**Goal of the exercise:** In the listing below, find the line that contains "- **scripts**" and the line that contains "- [connection.ts](src/config/connection.ts)". Quote both and every line between them, exactly, and nothing more.

**Provided entries:**
━━━━━━━━

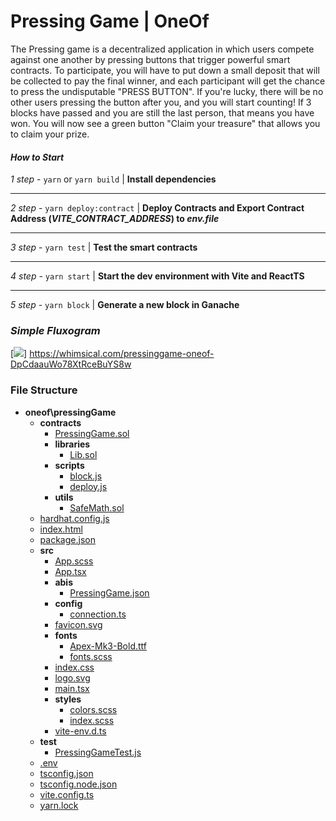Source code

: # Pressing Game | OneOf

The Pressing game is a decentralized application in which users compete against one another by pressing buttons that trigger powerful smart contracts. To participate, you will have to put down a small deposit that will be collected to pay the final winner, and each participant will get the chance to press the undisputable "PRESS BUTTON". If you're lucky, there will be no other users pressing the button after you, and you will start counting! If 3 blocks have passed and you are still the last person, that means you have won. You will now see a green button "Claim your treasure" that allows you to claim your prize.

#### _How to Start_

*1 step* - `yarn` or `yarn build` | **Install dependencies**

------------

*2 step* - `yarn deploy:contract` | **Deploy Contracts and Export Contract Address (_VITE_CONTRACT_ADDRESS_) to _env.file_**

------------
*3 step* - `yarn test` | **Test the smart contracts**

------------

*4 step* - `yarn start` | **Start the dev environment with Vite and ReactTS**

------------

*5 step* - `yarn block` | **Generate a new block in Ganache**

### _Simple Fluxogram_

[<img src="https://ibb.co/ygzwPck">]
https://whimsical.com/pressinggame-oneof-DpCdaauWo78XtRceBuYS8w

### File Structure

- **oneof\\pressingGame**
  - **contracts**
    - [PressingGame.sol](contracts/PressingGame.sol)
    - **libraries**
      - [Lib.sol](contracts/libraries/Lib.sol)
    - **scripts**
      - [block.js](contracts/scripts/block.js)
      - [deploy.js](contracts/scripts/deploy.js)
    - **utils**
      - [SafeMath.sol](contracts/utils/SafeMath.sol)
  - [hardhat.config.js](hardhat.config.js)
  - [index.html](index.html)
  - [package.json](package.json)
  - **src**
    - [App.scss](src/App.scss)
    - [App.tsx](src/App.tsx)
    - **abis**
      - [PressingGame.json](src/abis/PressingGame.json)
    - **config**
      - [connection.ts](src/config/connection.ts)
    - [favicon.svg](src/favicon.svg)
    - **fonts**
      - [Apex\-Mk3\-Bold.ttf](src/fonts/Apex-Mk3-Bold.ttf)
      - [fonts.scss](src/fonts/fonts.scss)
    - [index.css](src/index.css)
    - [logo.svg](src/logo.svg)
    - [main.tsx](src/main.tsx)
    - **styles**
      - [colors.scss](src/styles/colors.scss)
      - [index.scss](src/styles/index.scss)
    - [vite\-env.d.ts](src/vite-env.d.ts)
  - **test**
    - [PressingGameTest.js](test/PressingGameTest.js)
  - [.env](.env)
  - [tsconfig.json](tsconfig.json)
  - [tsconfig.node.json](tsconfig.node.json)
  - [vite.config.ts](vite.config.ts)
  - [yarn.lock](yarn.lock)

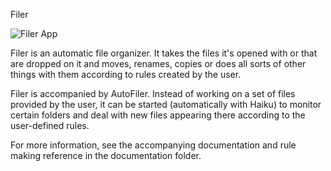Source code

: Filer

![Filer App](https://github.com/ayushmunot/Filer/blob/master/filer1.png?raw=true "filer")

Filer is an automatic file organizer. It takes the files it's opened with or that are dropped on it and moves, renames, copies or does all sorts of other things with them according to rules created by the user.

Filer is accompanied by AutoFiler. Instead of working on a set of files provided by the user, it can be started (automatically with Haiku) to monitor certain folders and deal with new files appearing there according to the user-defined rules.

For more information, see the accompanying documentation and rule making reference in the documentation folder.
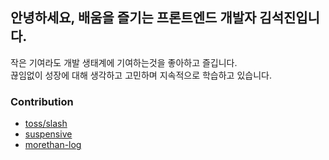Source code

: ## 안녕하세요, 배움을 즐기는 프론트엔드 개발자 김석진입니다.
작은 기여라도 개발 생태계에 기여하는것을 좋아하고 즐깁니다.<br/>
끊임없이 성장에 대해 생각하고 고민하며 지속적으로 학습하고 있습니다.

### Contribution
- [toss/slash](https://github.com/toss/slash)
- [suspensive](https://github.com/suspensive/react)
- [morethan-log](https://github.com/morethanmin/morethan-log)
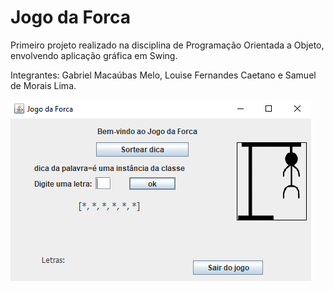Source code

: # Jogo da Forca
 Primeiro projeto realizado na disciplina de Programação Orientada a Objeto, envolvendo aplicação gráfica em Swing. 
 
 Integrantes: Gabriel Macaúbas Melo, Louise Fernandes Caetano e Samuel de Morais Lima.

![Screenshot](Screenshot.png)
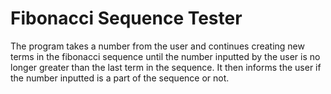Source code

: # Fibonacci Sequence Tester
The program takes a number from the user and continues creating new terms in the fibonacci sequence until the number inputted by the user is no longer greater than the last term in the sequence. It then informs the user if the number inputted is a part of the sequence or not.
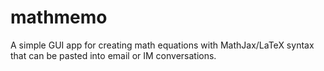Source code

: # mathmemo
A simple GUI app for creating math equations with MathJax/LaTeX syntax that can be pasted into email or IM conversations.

━━━━━━━━

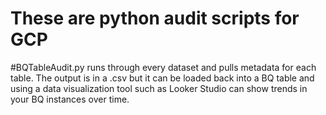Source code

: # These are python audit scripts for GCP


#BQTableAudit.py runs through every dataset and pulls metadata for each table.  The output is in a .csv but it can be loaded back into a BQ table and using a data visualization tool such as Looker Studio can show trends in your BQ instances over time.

━━━━━━━━

**Written response:**
    - **scripts**
      - [block.js](contracts/scripts/block.js)
      - [deploy.js](contracts/scripts/deploy.js)
    - **utils**
      - [SafeMath.sol](contracts/utils/SafeMath.sol)
  - [hardhat.config.js](hardhat.config.js)
  - [index.html](index.html)
  - [package.json](package.json)
  - **src**
    - [App.scss](src/App.scss)
    - [App.tsx](src/App.tsx)
    - **abis**
      - [PressingGame.json](src/abis/PressingGame.json)
    - **config**
      - [connection.ts](src/config/connection.ts)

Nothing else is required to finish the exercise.